_WHAT THE TASK REQUIRES_:
Count the lines in the entries below that include the word "README". Give nothing but the number.

_EXCERPTED RECORDS_:

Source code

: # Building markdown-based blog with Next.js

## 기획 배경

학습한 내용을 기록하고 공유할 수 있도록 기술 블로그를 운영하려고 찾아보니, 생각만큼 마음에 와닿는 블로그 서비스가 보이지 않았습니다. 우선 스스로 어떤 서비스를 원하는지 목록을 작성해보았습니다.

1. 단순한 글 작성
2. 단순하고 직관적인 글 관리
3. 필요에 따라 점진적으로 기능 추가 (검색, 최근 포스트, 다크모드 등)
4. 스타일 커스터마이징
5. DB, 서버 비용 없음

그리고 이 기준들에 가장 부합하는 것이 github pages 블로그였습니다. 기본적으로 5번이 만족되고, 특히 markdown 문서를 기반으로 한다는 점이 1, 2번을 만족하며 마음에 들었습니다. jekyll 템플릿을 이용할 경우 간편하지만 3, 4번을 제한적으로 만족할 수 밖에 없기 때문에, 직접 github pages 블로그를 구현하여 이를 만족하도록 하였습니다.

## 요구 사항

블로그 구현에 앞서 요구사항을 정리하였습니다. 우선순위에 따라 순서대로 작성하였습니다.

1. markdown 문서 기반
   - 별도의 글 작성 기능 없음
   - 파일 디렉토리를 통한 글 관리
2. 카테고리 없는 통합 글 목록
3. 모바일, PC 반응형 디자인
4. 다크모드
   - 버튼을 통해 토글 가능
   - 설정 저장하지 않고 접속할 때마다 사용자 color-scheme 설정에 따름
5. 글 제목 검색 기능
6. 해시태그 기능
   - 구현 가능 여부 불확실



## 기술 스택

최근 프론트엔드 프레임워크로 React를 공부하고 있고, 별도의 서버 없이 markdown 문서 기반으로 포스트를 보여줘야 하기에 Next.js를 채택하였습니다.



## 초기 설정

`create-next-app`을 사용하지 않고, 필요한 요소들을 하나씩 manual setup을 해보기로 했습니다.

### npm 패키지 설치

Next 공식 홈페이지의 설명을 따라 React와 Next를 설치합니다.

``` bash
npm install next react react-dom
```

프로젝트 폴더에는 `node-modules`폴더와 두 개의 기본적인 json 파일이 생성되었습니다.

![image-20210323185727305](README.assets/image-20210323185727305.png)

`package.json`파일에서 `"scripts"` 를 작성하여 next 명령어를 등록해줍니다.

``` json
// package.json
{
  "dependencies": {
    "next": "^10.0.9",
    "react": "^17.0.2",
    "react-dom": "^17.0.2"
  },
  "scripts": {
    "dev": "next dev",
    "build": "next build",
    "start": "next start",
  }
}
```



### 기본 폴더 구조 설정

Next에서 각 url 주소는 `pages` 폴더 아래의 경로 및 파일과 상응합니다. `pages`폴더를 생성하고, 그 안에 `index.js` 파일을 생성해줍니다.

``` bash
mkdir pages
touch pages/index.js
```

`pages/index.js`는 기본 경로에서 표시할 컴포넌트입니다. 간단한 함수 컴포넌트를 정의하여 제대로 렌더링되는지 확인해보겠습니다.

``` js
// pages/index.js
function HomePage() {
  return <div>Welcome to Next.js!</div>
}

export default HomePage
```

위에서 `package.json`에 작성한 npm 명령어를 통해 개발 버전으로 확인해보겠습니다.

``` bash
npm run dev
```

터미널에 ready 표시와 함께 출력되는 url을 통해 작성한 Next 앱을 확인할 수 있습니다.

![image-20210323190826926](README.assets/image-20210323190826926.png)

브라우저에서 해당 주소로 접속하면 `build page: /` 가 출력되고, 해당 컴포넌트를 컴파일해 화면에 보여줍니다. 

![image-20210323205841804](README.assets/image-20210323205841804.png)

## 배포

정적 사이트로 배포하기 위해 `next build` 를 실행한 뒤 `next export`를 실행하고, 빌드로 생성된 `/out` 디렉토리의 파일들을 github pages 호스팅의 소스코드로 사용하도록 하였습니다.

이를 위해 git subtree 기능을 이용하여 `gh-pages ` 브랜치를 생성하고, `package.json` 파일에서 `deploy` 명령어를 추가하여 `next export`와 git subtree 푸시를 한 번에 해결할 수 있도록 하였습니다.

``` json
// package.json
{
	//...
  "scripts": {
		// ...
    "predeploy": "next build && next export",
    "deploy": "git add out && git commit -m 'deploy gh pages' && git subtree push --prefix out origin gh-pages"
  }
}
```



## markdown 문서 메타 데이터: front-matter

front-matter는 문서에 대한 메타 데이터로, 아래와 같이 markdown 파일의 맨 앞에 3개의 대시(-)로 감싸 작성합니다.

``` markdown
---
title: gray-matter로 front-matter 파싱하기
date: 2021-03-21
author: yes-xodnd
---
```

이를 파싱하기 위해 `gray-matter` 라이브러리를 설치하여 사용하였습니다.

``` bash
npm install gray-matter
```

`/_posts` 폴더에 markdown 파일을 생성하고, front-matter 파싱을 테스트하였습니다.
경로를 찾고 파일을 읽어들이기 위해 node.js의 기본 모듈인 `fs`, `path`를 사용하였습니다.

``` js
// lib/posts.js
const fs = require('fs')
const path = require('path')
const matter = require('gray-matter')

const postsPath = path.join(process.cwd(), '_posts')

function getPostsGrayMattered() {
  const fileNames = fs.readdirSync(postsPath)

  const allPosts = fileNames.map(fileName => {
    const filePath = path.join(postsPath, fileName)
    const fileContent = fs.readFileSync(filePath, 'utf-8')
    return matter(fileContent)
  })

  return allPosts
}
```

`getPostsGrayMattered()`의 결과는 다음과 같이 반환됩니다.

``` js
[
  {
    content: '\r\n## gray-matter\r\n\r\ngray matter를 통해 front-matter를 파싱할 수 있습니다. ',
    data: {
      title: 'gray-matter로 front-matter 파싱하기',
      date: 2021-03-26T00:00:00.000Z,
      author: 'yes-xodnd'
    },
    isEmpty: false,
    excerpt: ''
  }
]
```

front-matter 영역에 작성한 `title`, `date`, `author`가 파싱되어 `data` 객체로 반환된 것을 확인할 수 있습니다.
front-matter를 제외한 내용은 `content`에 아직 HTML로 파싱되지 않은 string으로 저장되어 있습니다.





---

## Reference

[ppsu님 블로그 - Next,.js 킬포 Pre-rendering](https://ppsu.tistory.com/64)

_SOLUTION BELOW_:
3